The premise of such misunderstandings of natural selection appear to me to be related to typological thinking, combined with the notion that selection ‘improves’ a population.
First, the typological thinking, which extrapolates those comparison of the species, subspecies, or races, to conclusions about the individuals within those populations. That’s what racism is afterall – the devaluation of various traits of character or intelligence as ‘typical’ of particular peoples. Yet typological thinking is inconsistent with the population thinking that Darwin founded with his model of evolution by natural selection, as related by Darwin’s observation that “No two individuals of a population are exactly the same.”
Further, the idea of “typical” or “type” emerges from a description of the average – a description of traits that no single individual within the population is likely to possess, and even if there is such an individual, no other individual would be exactly the same. What follows from that is that the typological thinking of discrimination and racism is based on the perception that a person with one characteristic (e.g., skin color) will automatically have other characteristics that are falsely presumed to be uniformly linked (e.g., intelligence, physical ability, etc.).
Second, the notion that natural selection implies ‘improvement’ or ‘progress’ of an organism. In an a posteriori sense, that is by tracing a genealogy in hindsight, evolutionary change is indeed progressive. But it is hubris to say that your ancestor existed for the sake of the outcome (i.e., you). You are here, reading this passage, because of the contingencies of natural history. Where your ancestors lived, and what their environment was like, represented a mix of neither chance nor necessity, or put another way, represents something that was probable but unanticipated.
So what contingencies influence which competing species survive and what species go extinct, or how new species emerge? Two things: geography and ecology. That geography and ecology are related, and more importantly that it goes without saying that they directly impact selection, such that I think they do not need explanation here. What I do wish to remind people of is that the conditions of geography and ecology are complex and cannot be anticipated. This of course results in both the appearance of randomness for future events and the appearance of directed determinism in hindsight.
What do these concepts of variation and contingency mean in the light of racial prejudice? Simply that different populations vary naturally, and that the differential rates of survival and growth in populations are due to unanticipated contingencies. Moreover, while the individuals within populations are loosely determined by their inherited traits from the gene pool, they too vary widely. (Only in the case of the individual, the contingency is determined more by mate preference and sexual recombination, rather than by geography and ecology).
There still remain some areas of confusion however. For instance, some claim that biologists require sharp boundaries or ‘discontinuities’ in order to say that a species has races or ‘subspecies,’ it follows that there are no human races. I would like to disagree with the premise, in the light of what I’ve already said about race and evolution. I.e., the idea of sharp discontinuities between subspecies of populations is in direct contradiction of observations of variation described above, and sharp discontinuities reflect the typological thinking that Ernst Mayr laid to rest in his book, Systematics and the Origin of Species.

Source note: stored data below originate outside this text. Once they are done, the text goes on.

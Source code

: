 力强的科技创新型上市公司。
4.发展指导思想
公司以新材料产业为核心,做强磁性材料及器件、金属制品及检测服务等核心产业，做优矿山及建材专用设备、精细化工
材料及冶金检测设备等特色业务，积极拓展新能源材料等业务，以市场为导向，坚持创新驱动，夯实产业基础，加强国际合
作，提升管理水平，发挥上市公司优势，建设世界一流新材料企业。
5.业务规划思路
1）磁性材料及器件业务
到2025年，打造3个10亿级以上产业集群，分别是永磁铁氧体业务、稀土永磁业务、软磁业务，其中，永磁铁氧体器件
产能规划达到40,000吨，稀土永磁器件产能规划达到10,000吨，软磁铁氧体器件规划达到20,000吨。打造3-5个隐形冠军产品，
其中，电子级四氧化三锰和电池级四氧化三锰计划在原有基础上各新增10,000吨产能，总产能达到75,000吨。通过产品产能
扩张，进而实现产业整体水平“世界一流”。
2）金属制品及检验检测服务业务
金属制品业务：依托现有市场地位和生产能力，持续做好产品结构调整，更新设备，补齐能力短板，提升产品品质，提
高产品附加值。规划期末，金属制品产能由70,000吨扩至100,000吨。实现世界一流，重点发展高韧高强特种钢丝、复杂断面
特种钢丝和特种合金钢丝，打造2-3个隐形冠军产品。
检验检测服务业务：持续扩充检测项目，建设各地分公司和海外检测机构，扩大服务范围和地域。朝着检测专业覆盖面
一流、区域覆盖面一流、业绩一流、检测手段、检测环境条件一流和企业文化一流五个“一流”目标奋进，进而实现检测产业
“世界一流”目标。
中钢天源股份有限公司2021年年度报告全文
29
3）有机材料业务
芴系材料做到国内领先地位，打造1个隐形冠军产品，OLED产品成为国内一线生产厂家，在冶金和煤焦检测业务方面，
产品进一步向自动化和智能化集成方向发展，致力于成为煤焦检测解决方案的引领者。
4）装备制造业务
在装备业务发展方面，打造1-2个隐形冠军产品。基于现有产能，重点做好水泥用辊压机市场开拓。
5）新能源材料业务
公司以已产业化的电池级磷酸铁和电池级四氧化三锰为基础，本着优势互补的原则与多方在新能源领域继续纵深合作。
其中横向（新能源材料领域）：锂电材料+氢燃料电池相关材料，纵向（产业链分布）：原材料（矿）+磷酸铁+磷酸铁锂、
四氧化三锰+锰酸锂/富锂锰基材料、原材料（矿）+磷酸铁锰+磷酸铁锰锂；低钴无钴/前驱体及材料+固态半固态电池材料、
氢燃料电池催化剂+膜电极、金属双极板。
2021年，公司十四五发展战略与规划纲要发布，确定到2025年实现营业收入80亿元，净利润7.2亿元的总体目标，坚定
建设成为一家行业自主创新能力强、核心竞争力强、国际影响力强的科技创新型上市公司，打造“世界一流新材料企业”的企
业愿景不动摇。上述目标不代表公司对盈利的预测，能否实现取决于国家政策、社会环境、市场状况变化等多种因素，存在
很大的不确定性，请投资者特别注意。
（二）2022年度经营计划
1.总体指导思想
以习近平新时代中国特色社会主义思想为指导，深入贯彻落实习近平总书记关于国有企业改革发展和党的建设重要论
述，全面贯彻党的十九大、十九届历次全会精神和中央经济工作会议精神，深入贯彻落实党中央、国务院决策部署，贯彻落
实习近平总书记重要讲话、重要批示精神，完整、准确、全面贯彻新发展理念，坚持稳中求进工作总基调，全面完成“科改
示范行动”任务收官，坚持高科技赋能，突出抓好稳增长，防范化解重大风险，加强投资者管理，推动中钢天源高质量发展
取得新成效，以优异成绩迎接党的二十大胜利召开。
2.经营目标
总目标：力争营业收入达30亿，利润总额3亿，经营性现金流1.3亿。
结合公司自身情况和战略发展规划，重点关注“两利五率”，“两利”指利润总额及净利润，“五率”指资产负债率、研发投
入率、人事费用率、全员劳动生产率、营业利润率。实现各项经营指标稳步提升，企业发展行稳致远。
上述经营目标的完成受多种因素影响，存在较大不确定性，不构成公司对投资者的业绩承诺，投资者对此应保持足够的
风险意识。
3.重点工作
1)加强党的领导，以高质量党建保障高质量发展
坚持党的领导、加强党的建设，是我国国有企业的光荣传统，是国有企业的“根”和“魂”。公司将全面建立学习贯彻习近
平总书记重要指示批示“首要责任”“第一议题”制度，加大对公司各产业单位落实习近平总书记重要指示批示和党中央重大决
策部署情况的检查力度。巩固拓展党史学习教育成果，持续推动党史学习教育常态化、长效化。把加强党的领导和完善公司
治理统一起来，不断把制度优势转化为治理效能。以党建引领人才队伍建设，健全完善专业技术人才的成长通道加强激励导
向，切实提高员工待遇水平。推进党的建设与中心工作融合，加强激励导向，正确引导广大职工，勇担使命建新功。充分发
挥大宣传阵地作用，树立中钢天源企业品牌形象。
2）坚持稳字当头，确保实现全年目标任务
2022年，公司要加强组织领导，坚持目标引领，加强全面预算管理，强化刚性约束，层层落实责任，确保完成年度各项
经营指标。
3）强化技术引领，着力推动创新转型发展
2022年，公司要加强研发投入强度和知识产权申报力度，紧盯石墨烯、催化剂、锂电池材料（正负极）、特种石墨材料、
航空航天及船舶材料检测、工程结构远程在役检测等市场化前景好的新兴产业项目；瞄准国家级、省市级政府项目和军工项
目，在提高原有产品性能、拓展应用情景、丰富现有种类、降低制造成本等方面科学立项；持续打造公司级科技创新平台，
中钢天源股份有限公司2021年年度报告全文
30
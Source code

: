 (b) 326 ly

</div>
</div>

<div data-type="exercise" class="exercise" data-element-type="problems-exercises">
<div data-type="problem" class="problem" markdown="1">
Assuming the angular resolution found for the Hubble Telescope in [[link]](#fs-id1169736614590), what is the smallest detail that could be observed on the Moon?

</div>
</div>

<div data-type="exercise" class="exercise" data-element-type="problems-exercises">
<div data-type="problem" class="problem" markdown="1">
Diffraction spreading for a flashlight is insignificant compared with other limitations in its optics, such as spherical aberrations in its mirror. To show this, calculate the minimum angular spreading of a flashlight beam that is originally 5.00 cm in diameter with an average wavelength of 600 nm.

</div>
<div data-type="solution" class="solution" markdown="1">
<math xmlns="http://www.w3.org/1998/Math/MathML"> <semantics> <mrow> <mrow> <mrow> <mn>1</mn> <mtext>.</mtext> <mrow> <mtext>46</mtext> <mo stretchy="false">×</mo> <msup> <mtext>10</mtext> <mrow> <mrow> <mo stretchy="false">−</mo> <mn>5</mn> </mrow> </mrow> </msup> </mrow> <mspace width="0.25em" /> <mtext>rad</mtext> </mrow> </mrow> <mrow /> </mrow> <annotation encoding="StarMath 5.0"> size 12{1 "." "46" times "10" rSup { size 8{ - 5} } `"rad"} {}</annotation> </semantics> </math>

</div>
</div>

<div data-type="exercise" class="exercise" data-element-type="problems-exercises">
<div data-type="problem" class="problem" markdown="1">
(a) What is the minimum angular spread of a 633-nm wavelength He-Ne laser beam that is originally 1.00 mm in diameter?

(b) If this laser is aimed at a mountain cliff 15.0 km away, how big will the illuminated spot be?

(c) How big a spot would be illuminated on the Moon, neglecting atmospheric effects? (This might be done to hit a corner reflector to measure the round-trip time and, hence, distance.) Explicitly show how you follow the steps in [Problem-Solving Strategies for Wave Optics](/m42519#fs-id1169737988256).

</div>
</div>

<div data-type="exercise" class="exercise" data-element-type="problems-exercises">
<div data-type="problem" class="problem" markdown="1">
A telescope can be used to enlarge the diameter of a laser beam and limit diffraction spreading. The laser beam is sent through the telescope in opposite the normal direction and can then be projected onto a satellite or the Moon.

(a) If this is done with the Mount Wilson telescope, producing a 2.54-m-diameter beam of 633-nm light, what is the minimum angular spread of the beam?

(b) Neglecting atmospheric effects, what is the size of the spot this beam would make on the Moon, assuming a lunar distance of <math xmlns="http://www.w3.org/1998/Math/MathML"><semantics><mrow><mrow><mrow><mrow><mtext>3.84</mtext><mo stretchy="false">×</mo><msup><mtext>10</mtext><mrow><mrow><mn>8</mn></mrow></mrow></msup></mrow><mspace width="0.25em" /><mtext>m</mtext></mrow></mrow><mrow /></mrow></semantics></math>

This is also referred to as Lewontin’s Fallacy, owing to the suggestion that race is an invalid taxonomic construct because the probability of racial misclassification of an individual based on variation in a single genetic locus is approximately 30%. The key with recognizing the fallacy in Lewontin’s conclusion is that it relies on a single gene, and would be equally invalid for a single physical trait (e.g., intelligence, physical ability, etc.). The genes and traits of human subpopulations are too subtly distributed for classification of that kind to work.
As a result, variation is apparent. It varies more strikingly with geography than anything else (particularly by continent), but this variation is contingent upon contingencies that have nothing to do with “better” or “improved upon.”